Many commercial CI solutions provide on-demand caches. We don’t get this functionality out of the box with Jenkins

What did not work out for me


A cache which has the properties of a normal disk has some cool properties

Plain old EBS volumes as Cache volumes

The idea is simple. Keep a set of volumes ready for use as cache. In your ASG’s user-data script, query any available EBS volume, attach dynamically to that volume at some constant directory (like /mnt/cache/). Your applications need to configure their “cache” locations to some directory inside /mnt/cache and they are good to go
This simple trick is surprisingly reliable (thanks to AWS AMIs being really reproducible), easy to implement and very effective

Before diving into the code, I assume you know how to attach an EBS volume to an EC2 instance.

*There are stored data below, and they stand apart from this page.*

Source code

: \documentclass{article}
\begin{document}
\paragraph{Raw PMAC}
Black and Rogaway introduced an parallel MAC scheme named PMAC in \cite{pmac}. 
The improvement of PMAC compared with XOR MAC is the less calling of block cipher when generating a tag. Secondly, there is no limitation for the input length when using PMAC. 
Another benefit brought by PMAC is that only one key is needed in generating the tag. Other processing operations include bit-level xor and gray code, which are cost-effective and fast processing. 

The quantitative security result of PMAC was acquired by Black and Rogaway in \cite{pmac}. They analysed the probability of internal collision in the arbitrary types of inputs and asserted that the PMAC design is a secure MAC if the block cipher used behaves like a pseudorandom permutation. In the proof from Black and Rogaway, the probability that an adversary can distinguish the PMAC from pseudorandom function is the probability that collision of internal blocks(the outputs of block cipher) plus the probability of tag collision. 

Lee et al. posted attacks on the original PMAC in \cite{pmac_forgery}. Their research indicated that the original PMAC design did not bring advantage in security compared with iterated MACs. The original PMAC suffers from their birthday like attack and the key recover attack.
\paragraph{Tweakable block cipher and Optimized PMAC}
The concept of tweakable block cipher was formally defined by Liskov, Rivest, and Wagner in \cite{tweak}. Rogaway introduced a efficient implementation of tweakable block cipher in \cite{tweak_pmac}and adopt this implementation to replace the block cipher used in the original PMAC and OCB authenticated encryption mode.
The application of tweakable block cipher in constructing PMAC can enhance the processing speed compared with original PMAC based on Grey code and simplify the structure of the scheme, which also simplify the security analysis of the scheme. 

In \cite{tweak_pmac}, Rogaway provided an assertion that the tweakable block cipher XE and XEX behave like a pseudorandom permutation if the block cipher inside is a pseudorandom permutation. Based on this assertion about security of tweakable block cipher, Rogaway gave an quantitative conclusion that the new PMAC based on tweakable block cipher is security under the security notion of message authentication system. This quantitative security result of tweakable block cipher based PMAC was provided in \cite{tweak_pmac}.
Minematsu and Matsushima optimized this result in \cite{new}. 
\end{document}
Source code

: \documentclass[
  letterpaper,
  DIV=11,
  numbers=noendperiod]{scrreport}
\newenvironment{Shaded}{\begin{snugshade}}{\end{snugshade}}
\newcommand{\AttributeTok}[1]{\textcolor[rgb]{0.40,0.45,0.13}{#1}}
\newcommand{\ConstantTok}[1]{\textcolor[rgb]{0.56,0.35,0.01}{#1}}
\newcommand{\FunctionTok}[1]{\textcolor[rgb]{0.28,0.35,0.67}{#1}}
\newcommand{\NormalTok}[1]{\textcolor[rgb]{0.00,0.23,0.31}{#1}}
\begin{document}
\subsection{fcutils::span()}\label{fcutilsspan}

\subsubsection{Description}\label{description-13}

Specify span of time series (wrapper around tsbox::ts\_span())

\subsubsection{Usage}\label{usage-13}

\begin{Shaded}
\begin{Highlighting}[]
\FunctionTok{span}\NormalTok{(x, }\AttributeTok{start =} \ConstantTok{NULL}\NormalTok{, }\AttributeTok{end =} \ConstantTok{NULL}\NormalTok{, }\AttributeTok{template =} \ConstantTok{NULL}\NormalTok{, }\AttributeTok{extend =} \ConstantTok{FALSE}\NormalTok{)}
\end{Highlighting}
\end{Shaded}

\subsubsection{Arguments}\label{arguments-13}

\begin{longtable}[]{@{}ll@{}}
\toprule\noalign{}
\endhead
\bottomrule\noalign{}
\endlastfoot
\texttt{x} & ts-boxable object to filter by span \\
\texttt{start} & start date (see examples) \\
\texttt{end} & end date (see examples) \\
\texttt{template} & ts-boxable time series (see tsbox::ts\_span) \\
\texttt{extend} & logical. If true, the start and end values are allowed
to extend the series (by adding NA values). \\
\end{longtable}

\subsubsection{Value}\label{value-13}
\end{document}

Check out this and this blogs if you don’t


The first step is create new volumes in AWS and give them some unique tag you can use to query them. We use category: jenkins-agents

Querying the volume to attach to

Querying the first available volume (we sort the volumes by their created time, to maximize cache hits)

# mount_volume.py
import boto3
import operator

# return the volume id to attach
def get_volume_id():
    client = boto3.client("ec2", region_name="ap-south-1")
    response = client.describe_volumes(
            Filters=[
                {
                    "Name": "status",
                    "Values": ["available"]
                },
                {
                    "Name": "tag:category",
                    "Values": ["jenkins-agents"]
                }
            ]
    )
    # we sort using created time, so as to access volumes in an ordered way.
    # This makes it easy to hit the cache
    volumes = sorted(response['Volumes'], key=operator.itemgetter('CreateTime'))
    if len(volumes) == 0:
        print("no volume found")
        # just signal that we failed
        # the main script simply does not mount anything
        return None

    return volumes[0]['VolumeId']

Note that you could also randomly return one of the first k (say 3) volumes. cache volumes can fill up and you would need to add routine cleanup, randomizing might help decrease this pruning. We also do not explicitly handle race between multiple instances here, the randomization decreases the chances of the race (if two instances still end up trying to attach the same volume, one of them would fail and would launch without a cache volume. At our scale we didn’t face this problem, you might want to solve this by taking a simple lock somewhere maybe)

Attaching the volume

# mount_volume.py
import boto3

# the disk device we mount to. pick any random available device in your AMI
DEVICE_NAME = "/dev/sdh"


def attach_volume(volume_id):
    # current instance id

    iid = get_instance_id()
    print("will attach volume", volume_id, "to", iid, "at", device)
    client = boto3.client("ec2", region_name="ap-south-1")
    response = client.attach_volume(
        Device=DEVICE_NAME,
        InstanceId=iid,
        VolumeId=volume_id,
    )

def get_instance_id():
    resp = requests.get("http://169.254.169.254/latest/meta-data/instance-id")
    resp.raise_for_status()
    return resp.content.decode("utf-8")

You would also need to wait for the volume to attach after this action.
This is the basic script. You might want to add some error handling here (it does work well enough though)

# mount_volume.py
def wait_for_attach(volume_id):
    print("waiting for attach", volume_id)
    state = 'attaching'
    while state != 'attached':
        state = get_volume_state(volume_id)
    print("attach done", volume_id)


def get_volume_state(volume_id):
    client = boto3.client("ec2", region_name="ap-south-1")
    response = client.describe_volumes(
            Filters=[
                {
                    "Name": "volume-id",
                    "Values": [volume_id],
                }
            ]
    )
    attachments = response['Volumes'][0]['Attachments']
    if len(attachments) == 0:
        return "attaching"
    return attachments[0]['State']

Lets mount the volume now. We will automate what is described in this blog post

Finding the device name to mount

This is not very trivial, it required me to try some things out in the beginning.
The basic mount command is very simple, you just run mount "<device-name>" /mnt/cache and it should just work. The problem here is that /dev/sdh did not work for device name for me. You need to use the NVMe variant in AWS (AWS suggests running lsblk to find the NVMe name that you would mount, its of the form /dev/nvme<digit>).
You can try using an available /dev/nvme<digit> the first time you attach a volume above, but that was not working when I tried it out (I had to resort to using /dev/sd variant). I’m not sure what the reason is.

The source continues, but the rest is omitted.